Republic of the Philippines
SUPREME COURT
Manila

SECOND DIVISION

G.R. No. 180281               July 01, 2013

PEOPLE OF THE PHILIPPINES, Plaintiff-Appellee,
vs.
JOEMARIE JALBONIAN alias "Budo", Accused-Appellant.

D E C I S I O N

DEL CASTILLO, J.:

"Well-settled is the rule that the testimony of a lone prosecution witness, as long as it is credible and positive, can prove the guilt of the accused beyond reasonable doubt."1

On appeal is the June 7, 2007 Decision2 of the Court of Appeals (CA) in Criminal Case No.

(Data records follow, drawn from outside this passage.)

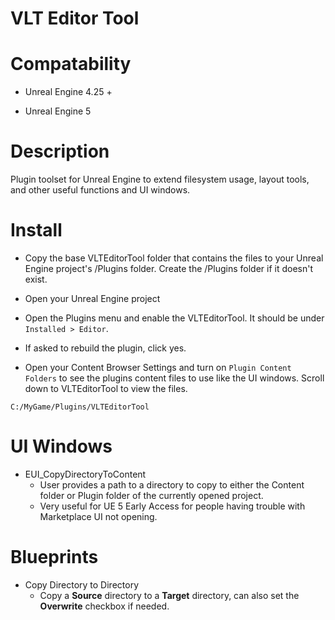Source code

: # VLT Editor Tool

# Compatability

- Unreal Engine 4.25 +

- Unreal Engine 5



# Description

Plugin toolset for Unreal Engine to extend filesystem usage, layout tools, and other useful functions and UI windows.

# Install

- Copy the base VLTEditorTool folder that contains the files to your Unreal Engine project's /Plugins folder. Create the /Plugins folder if it doesn't exist.

- Open your Unreal Engine project
- Open the Plugins menu and enable the VLTEditorTool. It should be under ```Installed > Editor```.

- If asked to rebuild the plugin, click yes.
- Open your Content Browser Settings and turn on ```Plugin Content Folders``` to see the plugins content files to use like the UI windows. Scroll down to VLTEditorTool to view the files.

```C:/MyGame/Plugins/VLTEditorTool```

# UI Windows

- EUI_CopyDirectoryToContent
  - User provides a path to a directory to copy to either the Content folder or Plugin folder of the currently opened project.
  - Very useful for UE 5 Early Access for people having trouble with Marketplace UI not opening.

# Blueprints

- Copy Directory to Directory
  - Copy a **Source** directory to a **Target** directory, can also set the **Overwrite** checkbox if needed.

CA-G.R. CR. HC No. 00565 which affirmed with modification the March 5, 2003 Decision3 of the Regional Trial Court (RTC), Branch 61, Kabankalan City, Negros Occidental in Criminal Case No. 917 declaring appellant Joemarie Jalbonian alias "Budo" (appellant) guilty beyond reasonable doubt of the crime of murder.

Factual Antecedents

On July 30, 1991, an Information4 for murder was filed against appellant, the accusatory portion of which reads as follows:

That on or about the 26th day of January 1991, in the municipality of Ilog, province of Negros Occidental, Philippines, and within the jurisdiction of this Honorable Court, the above-named accused, who is still at-large, armed with a bladed weapon, with evident premeditation, treachery and with intent to kill, did, then and there, willfully, unlawfully, and feloniously attack, assault and stab one FORTUNATO QUINTANILLA, JR., thereby inflicting [a] mortal stab wound [on] the back of the body of the latter, which caused the death of said victim.

CONTRARY TO LAW.5

Appellant went into hiding for more than five years and was apprehended only on July 10, 1996.6 During his arraignment, he entered a plea of "not guilty".7 Thereafter, trial ensued.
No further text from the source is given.